A $630\ \text{V}$ AC voltage source is connected to two parallel connected impedances. One impedance draws $10 + j15\ \text{kVA}$, and the other impedance draws $15 - j10\ \text{kVA}$.

a) Find the source current.

b) A capacitor is added in parallel such that the source delievers power at unity power factor. Find the value of the capacitor (in $\Omega$).

Solutions.

a) The total complex power supplied is $S=10+j15+15-j10=25+j5\ \text{kVA}$. Using $S = V \cdot I^*$, $I^* = \frac{S_{total}}{V_s} = \frac{(25+j5)\times 10^3}{630} = 39.68 + j7.94 \ \text{A}$. Taking conjugate, $I_s = 39.68 - j7.94 = 40.47\angle{-11.31^\circ} \ \text{A}$

b) For unity power factor, the source delivers zero reactive power. So the capacitor supplies $Q_C = -5 \ \text{KVAr}$. Using $Q_C = -\dfrac{\vert V\vert^2}{X_C}$, we can solve for $X_C$ and get

\[X_C = \frac{630^2}{5000} = 79.38 \ \Omega\]

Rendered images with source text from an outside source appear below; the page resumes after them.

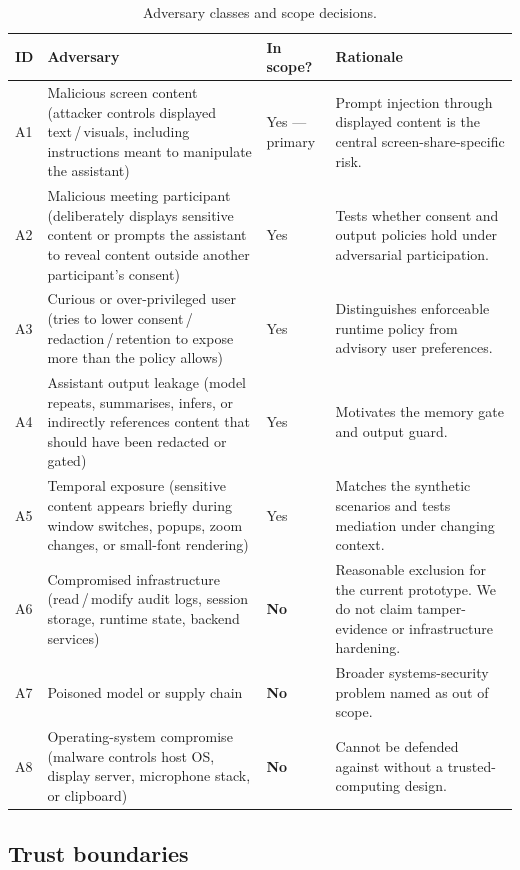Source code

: \documentclass[sn-mathphys-num]{sn-jnl}
\begin{document}
\begin{table}[ht]
\caption{Adversary classes and scope decisions.}
\label{tab:adversaries}
\begin{tabular}{@{}lp{3.8cm}lp{5.2cm}@{}}
\toprule
ID & Adversary & In scope? & Rationale \\
\midrule
A1 & Malicious screen content (attacker controls displayed text\,/\,visuals,
     including instructions meant to manipulate the assistant)
   & Yes --- primary
   & Prompt injection through displayed content is the central
     screen-share-specific risk. \\[4pt]
A2 & Malicious meeting participant (deliberately displays sensitive content
     or prompts the assistant to reveal content outside another
     participant's consent)
   & Yes
   & Tests whether consent and output policies hold under adversarial
     participation. \\[4pt]
A3 & Curious or over-privileged user (tries to lower
     consent\,/\,redaction\,/\,retention to expose more than the policy allows)
   & Yes
   & Distinguishes enforceable runtime policy from advisory user
     preferences. \\[4pt]
A4 & Assistant output leakage (model repeats, summarises, infers, or
     indirectly references content that should have been redacted or gated)
   & Yes
   & Motivates the memory gate and output guard. \\[4pt]
A5 & Temporal exposure (sensitive content appears briefly during window
     switches, popups, zoom changes, or small-font rendering)
   & Yes
   & Matches the synthetic scenarios and tests mediation under changing
     context. \\[4pt]
A6 & Compromised infrastructure (read\,/\,modify audit logs, session
     storage, runtime state, backend services)
   & \textbf{No}
   & Reasonable exclusion for the current prototype.
     We do not claim tamper-evidence or infrastructure hardening. \\[4pt]
A7 & Poisoned model or supply chain
   & \textbf{No}
   & Broader systems-security problem named as out of scope. \\[4pt]
A8 & Operating-system compromise (malware controls host OS, display server,
     microphone stack, or clipboard)
   & \textbf{No}
   & Cannot be defended against without a trusted-computing design. \\
\bottomrule
\end{tabular}
\end{table}

\subsection{Trust boundaries}\label{sec:trust}
\end{document}
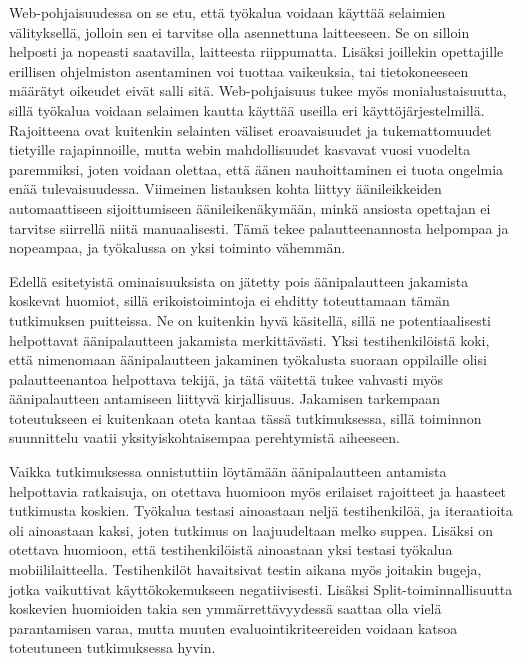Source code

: \documentclass[utf8]{gradu3}
\begin{document}
Web-pohjaisuudessa on se etu, että työkalua voidaan käyttää selaimien välityksellä, jolloin sen ei tarvitse olla asennettuna laitteeseen. Se on silloin helposti ja nopeasti saatavilla, laitteesta riippumatta. Lisäksi joillekin opettajille erillisen ohjelmiston asentaminen voi tuottaa vaikeuksia, tai tietokoneeseen määrätyt oikeudet eivät salli sitä. Web-pohjaisuus tukee myös monialustaisuutta, sillä työkalua voidaan selaimen kautta käyttää useilla eri käyttöjärjestelmillä. Rajoitteena ovat kuitenkin selainten väliset eroavaisuudet ja tukemattomuudet tietyille rajapinnoille, mutta webin mahdollisuudet kasvavat vuosi vuodelta paremmiksi, joten voidaan olettaa, että äänen nauhoittaminen ei tuota ongelmia enää tulevaisuudessa. Viimeinen listauksen kohta liittyy äänileikkeiden automaattiseen sijoittumiseen äänileikenäkymään, minkä ansiosta opettajan ei tarvitse siirrellä niitä manuaalisesti. Tämä tekee palautteenannosta helpompaa ja nopeampaa, ja työkalussa on yksi toiminto vähemmän.  

Edellä esitetyistä ominaisuuksista on jätetty pois äänipalautteen jakamista koskevat huomiot, sillä erikoistoimintoja ei ehditty toteuttamaan tämän tutkimuksen puitteissa. Ne on kuitenkin hyvä käsitellä, sillä ne potentiaalisesti helpottavat äänipalautteen jakamista merkittävästi. Yksi testihenkilöistä koki, että nimenomaan äänipalautteen jakaminen työkalusta suoraan oppilaille olisi palautteenantoa helpottava tekijä, ja tätä väitettä tukee vahvasti myös äänipalautteen antamiseen liittyvä kirjallisuus. Jakamisen tarkempaan toteutukseen ei kuitenkaan oteta kantaa tässä tutkimuksessa, sillä toiminnon suunnittelu vaatii yksityiskohtaisempaa perehtymistä aiheeseen.

Vaikka tutkimuksessa onnistuttiin löytämään äänipalautteen antamista helpottavia ratkaisuja, on otettava huomioon myös erilaiset rajoitteet ja haasteet tutkimusta koskien. Työkalua testasi ainoastaan neljä testihenkilöä, ja iteraatioita oli ainoastaan kaksi, joten tutkimus on laajuudeltaan melko suppea. Lisäksi on otettava huomioon, että testihenkilöistä ainoastaan yksi testasi työkalua mobiililaitteella. Testihenkilöt havaitsivat testin aikana myös joitakin bugeja, jotka vaikuttivat käyttökokemukseen negatiivisesti. Lisäksi Split-toiminnallisuutta koskevien huomioiden takia sen ymmärrettävyydessä saattaa olla vielä parantamisen varaa, mutta muuten evaluointikriteereiden voidaan katsoa toteutuneen tutkimuksessa hyvin.
\end{document}
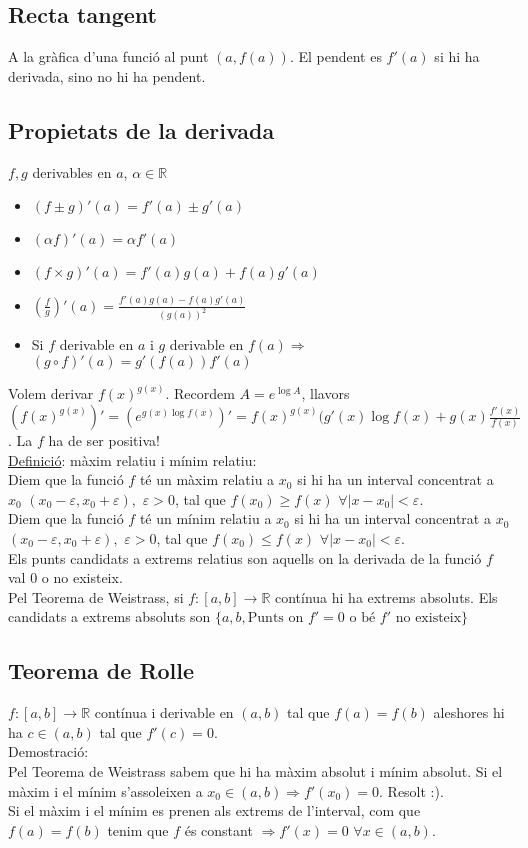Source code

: \documentclass[../main.tex]{subfiles}
\begin{document}
    \subsection{Recta tangent}
    A la gràfica d'una funció al punt $(a, f(a))$. El pendent es $f'(a)$ si hi ha derivada, sino no hi ha pendent.
    \subsection{Propietats de la derivada}
    $f, g$ derivables en $a$, $\alpha \in \mathbb{R}$
    \begin{itemize}
        \item $(f \pm g)'(a) = f'(a) \pm g'(a)$
        \item $(\alpha f)'(a) = \alpha f'(a)$
        \item $(f\times g)'(a) = f'(a)g(a) + f(a)g'(a)$
        \item $(\frac{f}{g})'(a) = \frac{f'(a)g(a) - f(a)g'(a)}{(g(a))^2}$
        \item Si $f$ derivable en $a$ i $g$ derivable en $f(a) \Rightarrow$ $(g \circ f)'(a) = g'(f(a))f'(a)$
    \end{itemize}
    Volem derivar $f(x)^{g(x)}$. Recordem $A = e^{\log{A}}$, llavors $(f(x)^{g(x)})' = (e^{g(x)\log{f(x)}})' = f(x)^{g(x)}(g'(x)\log{f(x)} + g(x) \frac{f'(x)}{f(x)}$. La $f$ ha de ser positiva!\\
    \underline{Definició}: màxim relatiu i mínim relatiu:\\
    Diem que la funció $f$ té un màxim relatiu a $x_0$ si hi ha un interval concentrat a $x_0$ $(x_0 - \varepsilon, x_0 + \varepsilon),$ $\varepsilon > 0$, tal que $f(x_0) \geq f(x)$ $\forall |x - x_0| < \varepsilon$.\\
    Diem que la funció $f$ té un mínim relatiu a $x_0$ si hi ha un interval concentrat a $x_0$ $(x_0 - \varepsilon, x_0 + \varepsilon),$ $\varepsilon > 0$, tal que $f(x_0) \leq f(x)$ $\forall |x - x_0| < \varepsilon$.\\
    Els punts candidats a extrems relatius son aquells on la derivada de la funció $f$ val $0$ o no existeix.\\
    Pel Teorema de Weistrass, si $f: [a, b] \rightarrow \mathbb{R}$ contínua hi ha extrems absoluts. Els candidats a extrems absoluts son $\{a, b, \text{Punts on } f'=0 \text{ o bé } f' \text{ no existeix}\}$
    \subsection{Teorema de Rolle}
    $f: [a, b] \rightarrow \mathbb{R}$ contínua i derivable en $(a, b)$ tal que $f(a) = f(b)$ aleshores hi ha $c \in (a, b)$ tal que $f'(c) = 0$.\\
    Demostració:\\
    Pel Teorema de Weistrass sabem que hi ha màxim absolut i mínim absolut. Si el màxim i el mínim s'assoleixen a $x_0 \in (a, b) \Rightarrow f'(x_0) = 0$. Resolt :).\\
    Si el màxim i el mínim es prenen als extrems de l'interval, com que $f(a)=f(b)$ tenim que $f$ és constant $\Rightarrow f'(x) = 0$ $\forall x \in (a, b)$.
\end{document}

The capacitor impedance is: $Z_C = -j79.38 \ \Omega$

Problem 7

A buck converter has a source voltage $V_s = 15\ \text{V}$ and a load resistance $R = 15\ \Omega$. If the duty ratio of the transistor is $60\%$, compute the following:

a) Voltage across the load

b) Power delieved to the load

Solutions.

a) For a buck converter:

\[V_o = K \cdot V_s = 0.6 \times 15 = 9 \ \text{V}\]

b) $P = \frac{V_o^2}{R} = \frac{9^2}{15} = \frac{81}{15} = 5.4 \ \text{W}$

Problem 8

A boost converter has a source voltage $V_s = 10\ \text{V}$ and a load resistance $R = 2\ \Omega$. If the duty ratio of the transistor is $50\%$, compute the following:

a) Voltage across the load

b) Power delieved by the source

Solutions.

a) For a boost converter:

\[V_o = \frac{V_s}{1-K} = \frac{10}{1-0.5} = \frac{10}{0.5} = 20 \ \text{V}\]

b) Since the converter is ideal, power delivered by source equals power delivered to load:

\[P = \frac{V_o^2}{R} = \frac{20^2}{2} = \frac{400}{2} = 200 \ \text{W}\]

Problem 9

A boost converter is used to step up $30\ \text{V}$ to $50\ \text{V}$. The switching frequency of the transistor is $5\ \text{kHz}$, and the load resistance is $25\ \Omega$. Compute the following:

(a) The current ripple when the inductor is $L = 7.5\ \text{mH}$

(b) The average current of the load

Solutions.

The duty ratio is $K = 1 - \frac{V_s}{V_o} = 1 - \frac{30}{50} = 0.4$

a) $\Delta I_L = \frac{V_s \cdot K \cdot T}{L} = \frac{30 \times 0.4 \times 0.2\times10^{-3}}{7.5\times10^{-3}} = 0.32 \ \text{A}$

b) $I_o = \frac{V_o}{R} = \frac{50}{25} = 2 \ \text{A}$

c) Since the converter is ideal, power delivered by source equals power delivered to load:

\[P = V_o \cdot I_o = 50 \times 2 = 100 \ \text{W}\]